Not that I'm promoting piracy, I'm actually against it. I'm just making him aware of his statistical chances, i.e. 0%.


----------



## clmlbx (Oct 18, 2011)

In India Nothing Can Happen.(nothing happen till now). If Indian Government started taking Piracy seriously then first they Should, and hope will start by Closing local Movie suppliers(Vcd's and DVDs).. And I believe Bollywood Industry is trying to do it from long time but Nothing Happens.. 

But some Actors and directors do it personally.. I Remember for Movie krissh. DVDs were available before Release(for what I remember release was postpone just befoe D-day). so I heard about Warnings Police gave to local shopkeepers not to distribute so soon.. or action will be taken.. and many more movies, like  by Aamir khan and specially Salman Khan Recently.


In not far in future we will see Sharukh khan taking action for his Movie.. Ra-on.. With so Expensive movie He won't take any chances.. We will definitely see some ..(this action only last at most for couple of weeks after release that too for local shopkeepers) On internet everything is Available.. 

about RIAA or MPAA in India never heard of that.. If u r using torrents better get it from Private tracker and also from some respected/regular/usual groups.

As I Believe.. If some one would like to share more pls go ahead, never want to face the action...

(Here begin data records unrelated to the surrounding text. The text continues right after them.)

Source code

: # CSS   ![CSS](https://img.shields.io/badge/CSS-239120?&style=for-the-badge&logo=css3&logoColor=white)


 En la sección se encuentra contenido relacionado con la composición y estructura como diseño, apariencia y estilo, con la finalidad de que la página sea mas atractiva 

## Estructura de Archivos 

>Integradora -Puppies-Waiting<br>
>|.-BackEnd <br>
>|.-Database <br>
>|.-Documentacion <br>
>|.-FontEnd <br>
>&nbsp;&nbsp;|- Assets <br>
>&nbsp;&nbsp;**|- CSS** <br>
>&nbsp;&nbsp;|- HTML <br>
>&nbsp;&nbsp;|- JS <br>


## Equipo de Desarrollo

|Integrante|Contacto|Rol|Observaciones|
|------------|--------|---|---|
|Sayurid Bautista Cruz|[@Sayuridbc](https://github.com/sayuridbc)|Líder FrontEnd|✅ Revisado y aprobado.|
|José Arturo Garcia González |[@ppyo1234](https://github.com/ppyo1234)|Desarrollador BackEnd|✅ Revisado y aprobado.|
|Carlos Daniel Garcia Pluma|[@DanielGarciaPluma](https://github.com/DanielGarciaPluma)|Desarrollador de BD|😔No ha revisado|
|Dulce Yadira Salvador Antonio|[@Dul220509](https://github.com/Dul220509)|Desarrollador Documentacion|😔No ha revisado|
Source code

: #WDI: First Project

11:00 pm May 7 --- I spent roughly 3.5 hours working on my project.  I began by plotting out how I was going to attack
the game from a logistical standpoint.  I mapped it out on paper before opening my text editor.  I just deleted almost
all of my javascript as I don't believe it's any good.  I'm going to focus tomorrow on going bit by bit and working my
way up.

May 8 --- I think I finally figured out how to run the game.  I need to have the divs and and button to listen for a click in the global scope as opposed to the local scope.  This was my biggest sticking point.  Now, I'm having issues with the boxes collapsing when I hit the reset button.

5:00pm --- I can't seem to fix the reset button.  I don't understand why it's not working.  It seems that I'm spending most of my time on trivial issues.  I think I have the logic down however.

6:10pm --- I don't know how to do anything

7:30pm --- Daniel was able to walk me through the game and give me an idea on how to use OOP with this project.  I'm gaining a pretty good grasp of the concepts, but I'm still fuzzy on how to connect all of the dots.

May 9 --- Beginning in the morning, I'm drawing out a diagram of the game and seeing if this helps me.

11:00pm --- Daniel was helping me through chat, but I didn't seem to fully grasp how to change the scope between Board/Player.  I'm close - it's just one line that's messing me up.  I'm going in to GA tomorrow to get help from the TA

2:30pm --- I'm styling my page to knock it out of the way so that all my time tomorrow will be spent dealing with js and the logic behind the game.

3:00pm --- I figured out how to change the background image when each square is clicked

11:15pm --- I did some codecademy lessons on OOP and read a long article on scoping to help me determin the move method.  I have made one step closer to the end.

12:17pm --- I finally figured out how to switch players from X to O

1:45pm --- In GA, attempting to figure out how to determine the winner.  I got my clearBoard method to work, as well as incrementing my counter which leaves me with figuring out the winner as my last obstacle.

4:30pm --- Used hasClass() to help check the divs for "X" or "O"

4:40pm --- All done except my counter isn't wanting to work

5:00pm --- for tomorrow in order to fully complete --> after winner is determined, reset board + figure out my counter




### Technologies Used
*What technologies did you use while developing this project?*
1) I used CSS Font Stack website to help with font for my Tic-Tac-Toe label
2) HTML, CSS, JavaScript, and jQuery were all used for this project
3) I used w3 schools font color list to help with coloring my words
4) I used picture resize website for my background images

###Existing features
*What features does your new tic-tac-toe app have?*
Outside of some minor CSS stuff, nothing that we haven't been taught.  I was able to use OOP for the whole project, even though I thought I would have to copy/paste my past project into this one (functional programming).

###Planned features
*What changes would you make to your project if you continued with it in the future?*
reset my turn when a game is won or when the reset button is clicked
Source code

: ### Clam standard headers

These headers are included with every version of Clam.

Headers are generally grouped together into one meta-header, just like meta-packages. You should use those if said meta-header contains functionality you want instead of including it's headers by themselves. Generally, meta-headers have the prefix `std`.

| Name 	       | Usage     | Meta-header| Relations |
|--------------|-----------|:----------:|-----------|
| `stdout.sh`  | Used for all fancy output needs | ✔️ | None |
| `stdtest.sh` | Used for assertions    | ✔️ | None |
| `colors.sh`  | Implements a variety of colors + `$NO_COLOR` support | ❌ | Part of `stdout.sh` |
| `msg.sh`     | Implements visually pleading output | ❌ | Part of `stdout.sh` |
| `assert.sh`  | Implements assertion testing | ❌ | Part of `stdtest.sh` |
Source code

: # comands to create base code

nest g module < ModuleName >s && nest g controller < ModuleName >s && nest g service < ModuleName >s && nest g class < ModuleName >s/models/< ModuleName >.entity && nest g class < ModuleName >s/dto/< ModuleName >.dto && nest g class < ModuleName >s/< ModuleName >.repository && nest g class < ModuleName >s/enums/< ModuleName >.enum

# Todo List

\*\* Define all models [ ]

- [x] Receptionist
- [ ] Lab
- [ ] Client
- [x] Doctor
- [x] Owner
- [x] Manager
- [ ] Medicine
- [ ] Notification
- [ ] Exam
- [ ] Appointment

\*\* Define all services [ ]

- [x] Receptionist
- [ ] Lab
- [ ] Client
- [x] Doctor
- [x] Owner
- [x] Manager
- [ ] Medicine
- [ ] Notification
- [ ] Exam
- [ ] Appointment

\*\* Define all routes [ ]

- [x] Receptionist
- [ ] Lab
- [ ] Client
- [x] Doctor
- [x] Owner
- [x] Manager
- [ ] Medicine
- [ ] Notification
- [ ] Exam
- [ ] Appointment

to be on Much safer side  follow this guide lines..

1. Private tracker.
2. No personal info Directly .
3. use proxy
4. download from regular  groups.
5. Start Downloading Couple of Days later after released on Internet.. so u will get info on it thru comments only on Private tracker.
6. Don't ever upload (seed but don't ushare somethng)
7. Don't make any profits from ur downloads..
8. Don't use for commercial purposes .

Last 2-3 years Back I read an interview of a man who used to sell dvds at VT in Mumbai. He himself said "what ever we sell it is already available for free on Internet.. ".. heard now no more stalls are seen on VT, yes business is still on. just no more stalls.


----------



## abhidev (Oct 18, 2011)

for that matter there's a pirated CD/DVD stall just in front of the Police chowki 

well how to find if its a private tracker?


----------



## clmlbx (Oct 18, 2011)

Most Private tracker does not let u register easily.. Well u can't register on that Site. You are gonna need Invites(existing member invites you) for that.. or Give some donation..


----------



## monsursound (Oct 18, 2011)

Thanks guys for your valuable information.


----------



## doomgiver (Oct 18, 2011)

Faun said:


> Let me introduce you to the Usenet.



gotta pay for the good ones, no?


----------



## sygeek (Oct 18, 2011)

doomgiver said:


> gotta pay for the good ones, no?


nope..


----------



## doomgiver (Oct 18, 2011)

you are supposed to say nope.avi

now why didnt i find that, ffs?


----------



## rajnusker (Oct 18, 2011)

vineet369 said:


> So, you saying, you have never used torrents!
> Please don't scare away the lad!



Sometimes. 95% of the time I use filehosting sites. Torrents are slow. Private trackers are safer than the Public ones. Just get a get a fileserve account for $10 and download as much you want. :/


----------



## doomgiver (Oct 18, 2011)

torrents are slow?!?!?


----------



## rajnusker (Oct 18, 2011)

doomgiver said:


> torrents are slow?!?!?



Yeah, the best speed I ever got with torrents is 1MB/s while on Filehosting 6MB/s.


----------



## monsursound (Oct 18, 2011)

rajnusker said:


> Yeah, the best speed I ever got with torrents is 1MB/s while on Filehosting 6MB/s.



6 MB/S!!!  
what connection and what plan do you have???


----------



## rajnusker (Oct 18, 2011)

monsursound said:


> 6 MB/S!!!
> what connection and what plan do you have???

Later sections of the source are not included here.